暴行やストーカーなどの攻撃に直面したとき、私たちは脅威を感じます。それは脳にある視床下部という部分によって起こることが知られています。脅威にたいして視床下部は、ホルモンの放出、交感神経・副交感神経の作用、血圧変化の制御をします。繰り返しの攻撃は視床下部の働きをそこなわせます。脅威・切迫にたいして不十分であったり過剰な反応を起こして、状況への対処ができなくなります。視床下部はまた、生体を調節する自律神経の働きに大きく関わっていることが知られています。機能の低下は自律神経にも支障を起こして、肉体的な弱体化も起こします。マインドコントロール以外にも、いじめ、虐待などの被害によっても、自律神経失調症を起こす高い確率があります。この症状ははっきりとした診断方法がなく、自分でも気づかずに過ごしてしまうことが多いので注意が必要です。プレッシャーに弱くなったり、対人関係につまずくなどしやすくなって、より強いストレスに晒されてしまう危険があります。自律神経の働きを早めに改善できるとよいのですが、放置したまま苦労を重ねてうつ症状に陥ってしまうことが多いようです。より深刻な症状につながる可能性も高まります。寒さに弱い、だるい、血圧が上がる、たばこを多量に吸ってしまうなどの徴候は自律神経の問題に関係しています。

高速な神経プロセスによる意識破壊

 現在のマインドコントロール実験は、脳神経中枢に人工的な圧力をかけ、特殊な意識低下を作り出し、際限のない拷問を加えるものです。繰り返し脅威を与える攻撃によって、標的者に反応パターンを埋め込むことができます。ジャングルの森に住んでいた太古、私たちの祖先はライオンのような猛獣の脅威にさらされていました。猛獣の襲撃を切り抜けるためには、いちはやく逃げることが何よりも重要でした。そのため、動物本来の仕組みとして、脳には、敵を瞬時に知覚する能力がそなわっているのです。例えばライオンのたてがみのような、単純な表象によって、いちはやく認識します。そのプロセスは視床下部の働きにより交感神経の作用を伴い、逃亡行動などを起こさせます。一連の反応は意識・心の動きに比べて極めて速く、意思によって制御することができません。

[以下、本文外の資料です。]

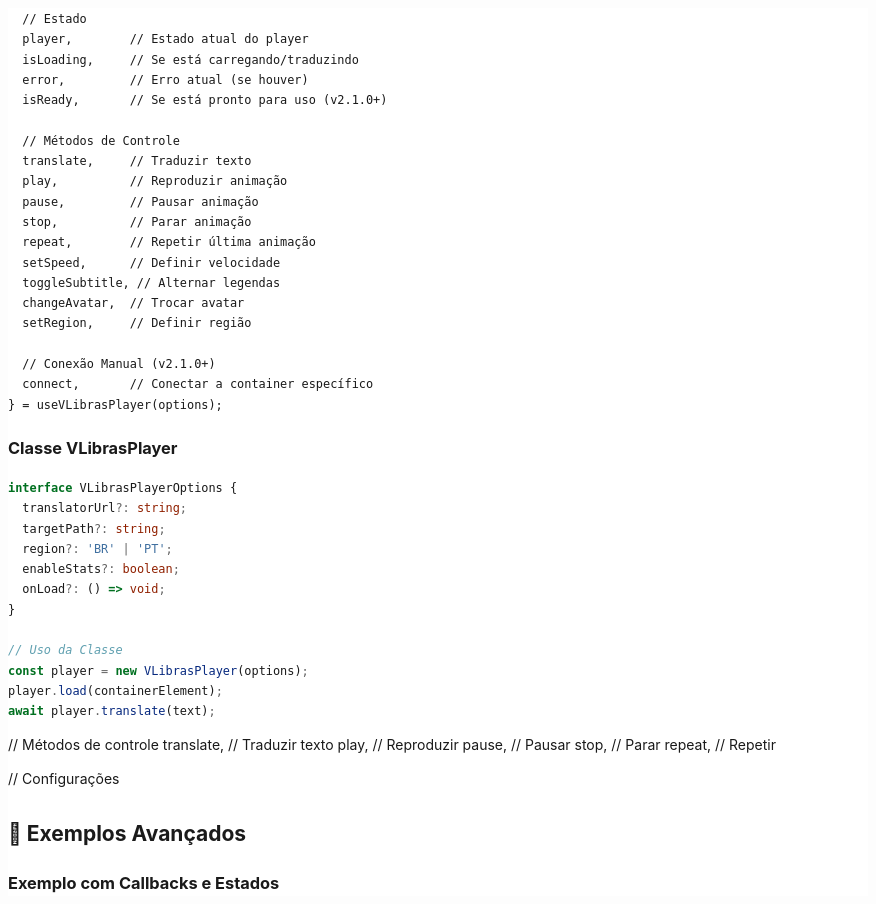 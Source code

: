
 ```
  // Estado
  player,        // Estado atual do player
  isLoading,     // Se está carregando/traduzindo
  error,         // Erro atual (se houver)
  isReady,       // Se está pronto para uso (v2.1.0+)
  
  // Métodos de Controle
  translate,     // Traduzir texto
  play,          // Reproduzir animação
  pause,         // Pausar animação
  stop,          // Parar animação
  repeat,        // Repetir última animação
  setSpeed,      // Definir velocidade
  toggleSubtitle, // Alternar legendas
  changeAvatar,  // Trocar avatar
  setRegion,     // Definir região
  
  // Conexão Manual (v2.1.0+)
  connect,       // Conectar a container específico
} = useVLibrasPlayer(options);
```

### Classe VLibrasPlayer

```typescript
interface VLibrasPlayerOptions {
  translatorUrl?: string;
  targetPath?: string;
  region?: 'BR' | 'PT';
  enableStats?: boolean;
  onLoad?: () => void;
}

// Uso da Classe
const player = new VLibrasPlayer(options);
player.load(containerElement);
await player.translate(text);
```

  // Métodos de controle
  translate,     // Traduzir texto
  play,          // Reproduzir
  pause,         // Pausar
  stop,          // Parar
  repeat,        // Repetir

  // Configurações
## 🎨 Exemplos Avançados

### Exemplo com Callbacks e Estados
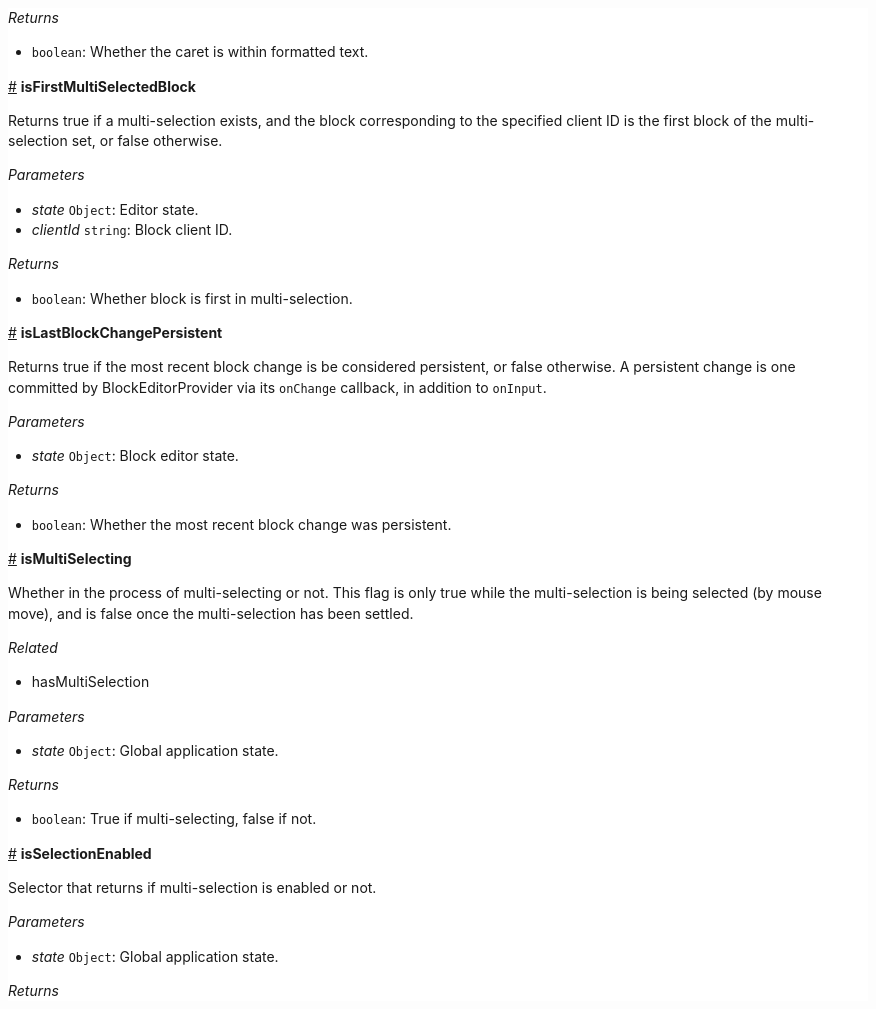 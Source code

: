 _Returns_

-   `boolean`: Whether the caret is within formatted text.

<a name="isFirstMultiSelectedBlock" href="#isFirstMultiSelectedBlock">#</a> **isFirstMultiSelectedBlock**

Returns true if a multi-selection exists, and the block corresponding to the
specified client ID is the first block of the multi-selection set, or false
otherwise.

_Parameters_

-   _state_ `Object`: Editor state.
-   _clientId_ `string`: Block client ID.

_Returns_

-   `boolean`: Whether block is first in multi-selection.

<a name="isLastBlockChangePersistent" href="#isLastBlockChangePersistent">#</a> **isLastBlockChangePersistent**

Returns true if the most recent block change is be considered persistent, or
false otherwise. A persistent change is one committed by BlockEditorProvider
via its `onChange` callback, in addition to `onInput`.

_Parameters_

-   _state_ `Object`: Block editor state.

_Returns_

-   `boolean`: Whether the most recent block change was persistent.

<a name="isMultiSelecting" href="#isMultiSelecting">#</a> **isMultiSelecting**

Whether in the process of multi-selecting or not. This flag is only true
while the multi-selection is being selected (by mouse move), and is false
once the multi-selection has been settled.

_Related_

-   hasMultiSelection

_Parameters_

-   _state_ `Object`: Global application state.

_Returns_

-   `boolean`: True if multi-selecting, false if not.

<a name="isSelectionEnabled" href="#isSelectionEnabled">#</a> **isSelectionEnabled**

Selector that returns if multi-selection is enabled or not.

_Parameters_

-   _state_ `Object`: Global application state.

_Returns_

 暴行により、繰り返し恐怖などを感じさせることによって、被害者には脅威にたいする反応パターンが作られてゆきます。被害体験の中から表象となる物ができあがって、特定のシグナルにたいして脅威を起こすようになります。心理過程を、高速な神経プロセスに従属して誘発させるようにすることが、マインドコントロールの第一段階です。